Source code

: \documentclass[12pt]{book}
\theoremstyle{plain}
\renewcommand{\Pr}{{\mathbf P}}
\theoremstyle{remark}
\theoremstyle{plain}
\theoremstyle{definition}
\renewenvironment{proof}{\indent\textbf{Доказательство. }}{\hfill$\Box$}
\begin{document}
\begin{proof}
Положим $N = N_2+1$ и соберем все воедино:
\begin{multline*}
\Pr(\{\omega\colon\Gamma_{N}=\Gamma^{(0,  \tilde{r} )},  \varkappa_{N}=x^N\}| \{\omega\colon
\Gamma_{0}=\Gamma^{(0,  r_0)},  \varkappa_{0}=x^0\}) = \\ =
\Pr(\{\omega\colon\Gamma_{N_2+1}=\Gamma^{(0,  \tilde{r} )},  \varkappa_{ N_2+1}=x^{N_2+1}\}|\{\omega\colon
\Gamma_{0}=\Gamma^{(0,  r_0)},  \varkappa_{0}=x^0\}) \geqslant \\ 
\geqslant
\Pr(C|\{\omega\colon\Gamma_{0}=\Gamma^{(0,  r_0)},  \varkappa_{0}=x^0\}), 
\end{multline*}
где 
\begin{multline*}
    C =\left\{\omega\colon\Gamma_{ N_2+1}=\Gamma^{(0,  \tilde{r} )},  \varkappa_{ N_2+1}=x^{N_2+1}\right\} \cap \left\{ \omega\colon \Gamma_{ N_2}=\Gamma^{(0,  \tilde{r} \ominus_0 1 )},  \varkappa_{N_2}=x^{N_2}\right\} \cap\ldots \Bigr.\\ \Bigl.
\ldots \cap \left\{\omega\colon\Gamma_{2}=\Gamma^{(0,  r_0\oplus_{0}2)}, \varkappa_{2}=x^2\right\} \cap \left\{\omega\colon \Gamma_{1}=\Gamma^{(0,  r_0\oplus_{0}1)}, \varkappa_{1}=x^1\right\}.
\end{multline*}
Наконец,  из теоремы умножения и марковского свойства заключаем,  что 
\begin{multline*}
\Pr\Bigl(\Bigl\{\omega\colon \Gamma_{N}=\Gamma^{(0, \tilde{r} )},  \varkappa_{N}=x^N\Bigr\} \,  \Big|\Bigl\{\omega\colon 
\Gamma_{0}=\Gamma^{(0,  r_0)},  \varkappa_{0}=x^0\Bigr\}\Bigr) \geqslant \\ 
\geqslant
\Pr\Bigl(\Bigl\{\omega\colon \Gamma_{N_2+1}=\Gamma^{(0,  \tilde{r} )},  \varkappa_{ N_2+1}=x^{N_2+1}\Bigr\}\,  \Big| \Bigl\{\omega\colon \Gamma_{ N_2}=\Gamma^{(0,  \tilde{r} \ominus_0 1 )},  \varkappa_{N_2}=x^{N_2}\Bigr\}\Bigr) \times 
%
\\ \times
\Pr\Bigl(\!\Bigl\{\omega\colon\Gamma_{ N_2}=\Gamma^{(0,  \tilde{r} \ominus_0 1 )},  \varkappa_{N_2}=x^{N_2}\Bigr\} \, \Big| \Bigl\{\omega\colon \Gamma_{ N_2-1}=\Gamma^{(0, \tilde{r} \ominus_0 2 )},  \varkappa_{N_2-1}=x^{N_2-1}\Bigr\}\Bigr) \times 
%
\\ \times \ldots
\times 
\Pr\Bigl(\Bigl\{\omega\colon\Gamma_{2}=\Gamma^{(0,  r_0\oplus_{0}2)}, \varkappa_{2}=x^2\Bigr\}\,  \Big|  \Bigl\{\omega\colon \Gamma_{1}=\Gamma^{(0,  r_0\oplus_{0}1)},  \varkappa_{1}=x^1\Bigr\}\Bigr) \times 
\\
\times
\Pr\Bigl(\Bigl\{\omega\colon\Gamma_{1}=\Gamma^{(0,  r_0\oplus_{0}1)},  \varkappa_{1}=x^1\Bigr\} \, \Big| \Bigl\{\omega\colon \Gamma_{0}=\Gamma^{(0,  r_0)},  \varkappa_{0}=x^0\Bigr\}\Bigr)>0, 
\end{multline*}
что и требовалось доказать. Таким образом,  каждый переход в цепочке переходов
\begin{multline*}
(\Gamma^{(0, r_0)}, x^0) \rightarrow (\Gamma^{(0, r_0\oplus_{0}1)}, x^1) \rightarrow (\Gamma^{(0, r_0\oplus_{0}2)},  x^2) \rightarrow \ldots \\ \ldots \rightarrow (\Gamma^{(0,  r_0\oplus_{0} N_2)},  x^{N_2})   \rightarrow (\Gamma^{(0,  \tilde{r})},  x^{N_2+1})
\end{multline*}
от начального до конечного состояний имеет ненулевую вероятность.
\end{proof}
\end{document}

________________________

WORK TASK>
Give back the full listing above, exactly as it reads.

SOLUTION TO THIS EXERCISE>
Source code

: \documentclass[12pt]{book}
\theoremstyle{plain}
\renewcommand{\Pr}{{\mathbf P}}
\theoremstyle{remark}
\theoremstyle{plain}
\theoremstyle{definition}
\renewenvironment{proof}{\indent\textbf{Доказательство. }}{\hfill$\Box$}
\begin{document}
\begin{proof}
Положим $N = N_2+1$ и соберем все воедино:
\begin{multline*}
\Pr(\{\omega\colon\Gamma_{N}=\Gamma^{(0,  \tilde{r} )},  \varkappa_{N}=x^N\}| \{\omega\colon
\Gamma_{0}=\Gamma^{(0,  r_0)},  \varkappa_{0}=x^0\}) = \\ =
\Pr(\{\omega\colon\Gamma_{N_2+1}=\Gamma^{(0,  \tilde{r} )},  \varkappa_{ N_2+1}=x^{N_2+1}\}|\{\omega\colon
\Gamma_{0}=\Gamma^{(0,  r_0)},  \varkappa_{0}=x^0\}) \geqslant \\ 
\geqslant
\Pr(C|\{\omega\colon\Gamma_{0}=\Gamma^{(0,  r_0)},  \varkappa_{0}=x^0\}), 
\end{multline*}
где 
\begin{multline*}
    C =\left\{\omega\colon\Gamma_{ N_2+1}=\Gamma^{(0,  \tilde{r} )},  \varkappa_{ N_2+1}=x^{N_2+1}\right\} \cap \left\{ \omega\colon \Gamma_{ N_2}=\Gamma^{(0,  \tilde{r} \ominus_0 1 )},  \varkappa_{N_2}=x^{N_2}\right\} \cap\ldots \Bigr.\\ \Bigl.
\ldots \cap \left\{\omega\colon\Gamma_{2}=\Gamma^{(0,  r_0\oplus_{0}2)}, \varkappa_{2}=x^2\right\} \cap \left\{\omega\colon \Gamma_{1}=\Gamma^{(0,  r_0\oplus_{0}1)}, \varkappa_{1}=x^1\right\}.
\end{multline*}
Наконец,  из теоремы умножения и марковского свойства заключаем,  что 
\begin{multline*}
\Pr\Bigl(\Bigl\{\omega\colon \Gamma_{N}=\Gamma^{(0, \tilde{r} )},  \varkappa_{N}=x^N\Bigr\} \,  \Big|\Bigl\{\omega\colon 
\Gamma_{0}=\Gamma^{(0,  r_0)},  \varkappa_{0}=x^0\Bigr\}\Bigr) \geqslant \\ 
\geqslant
\Pr\Bigl(\Bigl\{\omega\colon \Gamma_{N_2+1}=\Gamma^{(0,  \tilde{r} )},  \varkappa_{ N_2+1}=x^{N_2+1}\Bigr\}\,  \Big| \Bigl\{\omega\colon \Gamma_{ N_2}=\Gamma^{(0,  \tilde{r} \ominus_0 1 )},  \varkappa_{N_2}=x^{N_2}\Bigr\}\Bigr) \times 
%
\\ \times
\Pr\Bigl(\!\Bigl\{\omega\colon\Gamma_{ N_2}=\Gamma^{(0,  \tilde{r} \ominus_0 1 )},  \varkappa_{N_2}=x^{N_2}\Bigr\} \, \Big| \Bigl\{\omega\colon \Gamma_{ N_2-1}=\Gamma^{(0, \tilde{r} \ominus_0 2 )},  \varkappa_{N_2-1}=x^{N_2-1}\Bigr\}\Bigr) \times 
%
\\ \times \ldots
\times 
\Pr\Bigl(\Bigl\{\omega\colon\Gamma_{2}=\Gamma^{(0,  r_0\oplus_{0}2)}, \varkappa_{2}=x^2\Bigr\}\,  \Big|  \Bigl\{\omega\colon \Gamma_{1}=\Gamma^{(0,  r_0\oplus_{0}1)},  \varkappa_{1}=x^1\Bigr\}\Bigr) \times 
\\
\times
\Pr\Bigl(\Bigl\{\omega\colon\Gamma_{1}=\Gamma^{(0,  r_0\oplus_{0}1)},  \varkappa_{1}=x^1\Bigr\} \, \Big| \Bigl\{\omega\colon \Gamma_{0}=\Gamma^{(0,  r_0)},  \varkappa_{0}=x^0\Bigr\}\Bigr)>0, 
\end{multline*}
что и требовалось доказать. Таким образом,  каждый переход в цепочке переходов
\begin{multline*}
(\Gamma^{(0, r_0)}, x^0) \rightarrow (\Gamma^{(0, r_0\oplus_{0}1)}, x^1) \rightarrow (\Gamma^{(0, r_0\oplus_{0}2)},  x^2) \rightarrow \ldots \\ \ldots \rightarrow (\Gamma^{(0,  r_0\oplus_{0} N_2)},  x^{N_2})   \rightarrow (\Gamma^{(0,  \tilde{r})},  x^{N_2+1})
\end{multline*}
от начального до конечного состояний имеет ненулевую вероятность.
\end{proof}
\end{document}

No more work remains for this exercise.